If you need to, you can still create nested arrays from that.

14:21:23 [~]: irbs -r enumerator
>> %w{aa bb cc}.to_enum(:each_with_index).find {|a,i| a == "bb"}
=> ["bb", 1]

Thusly

>> el, idx = %w{aa bb cc}.to_enum(:each_with_index).find {|a,i| a == "bb"}
=> ["bb", 1]
>> el
=> "bb"
>> idx
=> 1

Cheers

robert

Martin DeMello

unread,

Jun 12, 2006, 9:35:26 AM6/12/06

to

Robert Klemme <bob....@gmx.net> wrote:

> Martin DeMello wrote:
> >
> > def import_tree_at(parent, tree)
> > ary = tree.find {|i| Array === i}
> > p = ary ? tree.index(ary) : nil
> > if p.nil?
> > tree.each_with_index {|d, i| parent[i] = d}
> > else
> > tree[0...p].each_with_index {|d, i| parent[i] = d}
> > tree[p..-1].each {|d|
> > node = @store.append(parent)
> > import_tree_at(node, d) if Array === d
> > }
> > end
> > end
>

> I don't fully understand what your code does. I'm especially wondering
> where from it gets the input.

It's from a Gtk::SimpleTree class I'm writing; the point is to have the
input in as lightweight a form as possible. Here's some sample client
code:

# define the tree
s = Gtk::SimpleTree.new([String, String, Integer],
["First Name", 0],
["Last Name", 1,
{:weight => Pango::FontDescription::WEIGHT_BOLD}],
["Age", format_age, {:foreground => "red"}],
["Age", simple_age])

# define the initial data
treedata = [
['Maria', 'Incognito'],
['Jane', 'Average', 1962,
['Janinita', 'Average', 1985]]]

s.import_tree(treedata)

> I'd probably create a proper tree class
> with references to parent and children and do the import on top of that.
> If you need to, you can still create nested arrays from that.

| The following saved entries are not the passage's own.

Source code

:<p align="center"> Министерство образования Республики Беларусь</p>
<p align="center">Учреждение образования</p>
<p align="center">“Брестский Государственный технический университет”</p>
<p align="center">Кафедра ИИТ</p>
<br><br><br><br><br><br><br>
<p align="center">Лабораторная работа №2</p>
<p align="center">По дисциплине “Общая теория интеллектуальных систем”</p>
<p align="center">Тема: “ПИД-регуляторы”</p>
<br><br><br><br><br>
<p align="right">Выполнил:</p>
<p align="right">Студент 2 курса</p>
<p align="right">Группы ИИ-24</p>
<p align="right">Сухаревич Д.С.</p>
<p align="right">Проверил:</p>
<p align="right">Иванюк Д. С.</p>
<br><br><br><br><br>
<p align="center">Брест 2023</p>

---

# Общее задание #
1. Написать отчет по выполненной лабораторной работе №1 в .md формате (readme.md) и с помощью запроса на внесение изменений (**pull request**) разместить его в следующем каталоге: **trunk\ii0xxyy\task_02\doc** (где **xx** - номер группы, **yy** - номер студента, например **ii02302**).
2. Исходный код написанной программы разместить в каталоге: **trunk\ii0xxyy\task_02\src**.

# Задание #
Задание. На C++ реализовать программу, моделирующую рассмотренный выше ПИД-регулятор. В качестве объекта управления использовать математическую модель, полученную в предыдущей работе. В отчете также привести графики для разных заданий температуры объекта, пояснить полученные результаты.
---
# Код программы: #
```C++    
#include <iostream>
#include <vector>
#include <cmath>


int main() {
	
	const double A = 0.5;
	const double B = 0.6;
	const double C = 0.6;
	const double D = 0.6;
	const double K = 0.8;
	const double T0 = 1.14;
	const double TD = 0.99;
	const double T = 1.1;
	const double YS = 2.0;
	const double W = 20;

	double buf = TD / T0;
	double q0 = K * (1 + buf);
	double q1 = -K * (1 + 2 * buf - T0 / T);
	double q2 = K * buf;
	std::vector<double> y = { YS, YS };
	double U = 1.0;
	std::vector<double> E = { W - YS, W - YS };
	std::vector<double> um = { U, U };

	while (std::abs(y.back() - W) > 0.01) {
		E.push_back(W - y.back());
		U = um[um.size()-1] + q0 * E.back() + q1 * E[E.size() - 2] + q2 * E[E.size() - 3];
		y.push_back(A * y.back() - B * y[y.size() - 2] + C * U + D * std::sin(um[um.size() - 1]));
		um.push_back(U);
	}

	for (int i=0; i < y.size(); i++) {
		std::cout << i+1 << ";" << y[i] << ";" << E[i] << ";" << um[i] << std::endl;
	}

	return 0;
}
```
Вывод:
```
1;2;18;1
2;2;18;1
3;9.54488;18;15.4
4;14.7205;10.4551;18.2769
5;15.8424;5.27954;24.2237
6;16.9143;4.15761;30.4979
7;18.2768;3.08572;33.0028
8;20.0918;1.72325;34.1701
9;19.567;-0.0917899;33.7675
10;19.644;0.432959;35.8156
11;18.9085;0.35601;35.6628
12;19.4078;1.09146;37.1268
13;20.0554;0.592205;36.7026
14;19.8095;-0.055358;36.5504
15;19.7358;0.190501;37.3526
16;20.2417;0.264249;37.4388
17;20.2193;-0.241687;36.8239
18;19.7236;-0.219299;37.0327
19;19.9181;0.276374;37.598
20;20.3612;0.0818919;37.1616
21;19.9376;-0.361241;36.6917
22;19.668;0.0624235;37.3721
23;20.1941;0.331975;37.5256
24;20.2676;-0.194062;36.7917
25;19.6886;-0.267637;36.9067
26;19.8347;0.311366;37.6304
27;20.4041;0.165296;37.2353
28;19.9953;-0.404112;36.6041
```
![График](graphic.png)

The point is to enter the initial tree inline; there's already a proper
tree class at the back end.

> >> el, idx = %w{aa bb cc}.to_enum(:each_with_index).find {|a,i| a == "bb"}
> => ["bb", 1]
> >> el
> => "bb"
> >> idx
> => 1

Ah, very nice! I keep forgetting about the new stuff from enumerator.

martin

Robert Klemme

unread,

Jun 12, 2006, 3:55:07 PM6/12/06

to

Ok, I though you were going to parse the tree from some representation.
If you still feel your code is awkward you can still create a helper
class for the import process. Just an idea. The one thing that struck
me odd about your code was this array referencing and indexing. But
that's probably necessary because your input is already a tree.

Kind regards

robert

Martin DeMello

unread,

Jun 12, 2006, 5:07:49 PM6/12/06

to

Robert Klemme <bob....@gmx.net> wrote:
>
> Ok, I though you were going to parse the tree from some representation.
> If you still feel your code is awkward you can still create a helper
> class for the import process. Just an idea. The one thing that struck
> me odd about your code was this array referencing and indexing. But
> that's probably necessary because your input is already a tree.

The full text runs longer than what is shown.